[Stored items]
********************
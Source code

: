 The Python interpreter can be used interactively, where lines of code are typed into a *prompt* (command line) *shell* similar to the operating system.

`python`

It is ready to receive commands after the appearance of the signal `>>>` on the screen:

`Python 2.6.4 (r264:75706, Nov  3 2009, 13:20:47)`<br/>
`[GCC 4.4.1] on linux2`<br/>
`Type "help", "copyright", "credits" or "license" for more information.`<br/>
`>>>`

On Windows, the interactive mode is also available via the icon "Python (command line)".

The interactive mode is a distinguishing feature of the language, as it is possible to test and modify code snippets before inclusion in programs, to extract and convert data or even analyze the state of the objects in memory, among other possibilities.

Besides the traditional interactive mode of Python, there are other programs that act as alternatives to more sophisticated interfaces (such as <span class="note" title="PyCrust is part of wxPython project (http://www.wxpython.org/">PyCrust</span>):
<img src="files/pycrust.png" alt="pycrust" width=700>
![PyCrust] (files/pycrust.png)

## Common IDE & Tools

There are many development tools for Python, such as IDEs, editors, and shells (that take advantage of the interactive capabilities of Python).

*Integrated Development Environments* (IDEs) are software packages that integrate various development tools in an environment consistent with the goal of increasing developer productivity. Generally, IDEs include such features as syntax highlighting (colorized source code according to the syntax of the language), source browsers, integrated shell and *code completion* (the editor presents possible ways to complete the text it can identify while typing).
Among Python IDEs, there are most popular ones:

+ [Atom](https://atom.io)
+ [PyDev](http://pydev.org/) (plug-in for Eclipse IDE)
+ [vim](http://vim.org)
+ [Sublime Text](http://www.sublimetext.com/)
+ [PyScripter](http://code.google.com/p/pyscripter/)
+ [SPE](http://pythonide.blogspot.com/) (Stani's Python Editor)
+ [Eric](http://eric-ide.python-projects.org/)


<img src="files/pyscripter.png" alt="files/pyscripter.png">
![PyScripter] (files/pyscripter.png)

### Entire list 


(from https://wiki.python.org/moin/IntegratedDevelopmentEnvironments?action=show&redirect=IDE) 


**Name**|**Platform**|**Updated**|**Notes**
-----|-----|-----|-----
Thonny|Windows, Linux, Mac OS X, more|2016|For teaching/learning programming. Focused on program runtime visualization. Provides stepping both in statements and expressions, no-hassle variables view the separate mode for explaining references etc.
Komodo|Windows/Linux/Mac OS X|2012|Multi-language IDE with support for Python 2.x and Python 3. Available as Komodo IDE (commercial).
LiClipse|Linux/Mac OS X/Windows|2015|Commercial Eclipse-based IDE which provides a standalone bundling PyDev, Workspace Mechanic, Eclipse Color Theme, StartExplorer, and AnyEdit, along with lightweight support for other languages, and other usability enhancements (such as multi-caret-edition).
********************
**Work request:** Give back the data exactly, with no line dropped.

**Result for this exercise:**
Source code

: The Python interpreter can be used interactively, where lines of code are typed into a *prompt* (command line) *shell* similar to the operating system.

`python`

It is ready to receive commands after the appearance of the signal `>>>` on the screen:

`Python 2.6.4 (r264:75706, Nov  3 2009, 13:20:47)`<br/>
`[GCC 4.4.1] on linux2`<br/>
`Type "help", "copyright", "credits" or "license" for more information.`<br/>
`>>>`

On Windows, the interactive mode is also available via the icon "Python (command line)".

The interactive mode is a distinguishing feature of the language, as it is possible to test and modify code snippets before inclusion in programs, to extract and convert data or even analyze the state of the objects in memory, among other possibilities.

Besides the traditional interactive mode of Python, there are other programs that act as alternatives to more sophisticated interfaces (such as <span class="note" title="PyCrust is part of wxPython project (http://www.wxpython.org/">PyCrust</span>):
<img src="files/pycrust.png" alt="pycrust" width=700>
![PyCrust] (files/pycrust.png)

## Common IDE & Tools

There are many development tools for Python, such as IDEs, editors, and shells (that take advantage of the interactive capabilities of Python).

*Integrated Development Environments* (IDEs) are software packages that integrate various development tools in an environment consistent with the goal of increasing developer productivity. Generally, IDEs include such features as syntax highlighting (colorized source code according to the syntax of the language), source browsers, integrated shell and *code completion* (the editor presents possible ways to complete the text it can identify while typing).
Among Python IDEs, there are most popular ones:

+ [Atom](https://atom.io)
+ [PyDev](http://pydev.org/) (plug-in for Eclipse IDE)
+ [vim](http://vim.org)
+ [Sublime Text](http://www.sublimetext.com/)
+ [PyScripter](http://code.google.com/p/pyscripter/)
+ [SPE](http://pythonide.blogspot.com/) (Stani's Python Editor)
+ [Eric](http://eric-ide.python-projects.org/)


<img src="files/pyscripter.png" alt="files/pyscripter.png">
![PyScripter] (files/pyscripter.png)

### Entire list 


(from https://wiki.python.org/moin/IntegratedDevelopmentEnvironments?action=show&redirect=IDE) 


**Name**|**Platform**|**Updated**|**Notes**
-----|-----|-----|-----
Thonny|Windows, Linux, Mac OS X, more|2016|For teaching/learning programming. Focused on program runtime visualization. Provides stepping both in statements and expressions, no-hassle variables view the separate mode for explaining references etc.
Komodo|Windows/Linux/Mac OS X|2012|Multi-language IDE with support for Python 2.x and Python 3. Available as Komodo IDE (commercial).
LiClipse|Linux/Mac OS X/Windows|2015|Commercial Eclipse-based IDE which provides a standalone bundling PyDev, Workspace Mechanic, Eclipse Color Theme, StartExplorer, and AnyEdit, along with lightweight support for other languages, and other usability enhancements (such as multi-caret-edition).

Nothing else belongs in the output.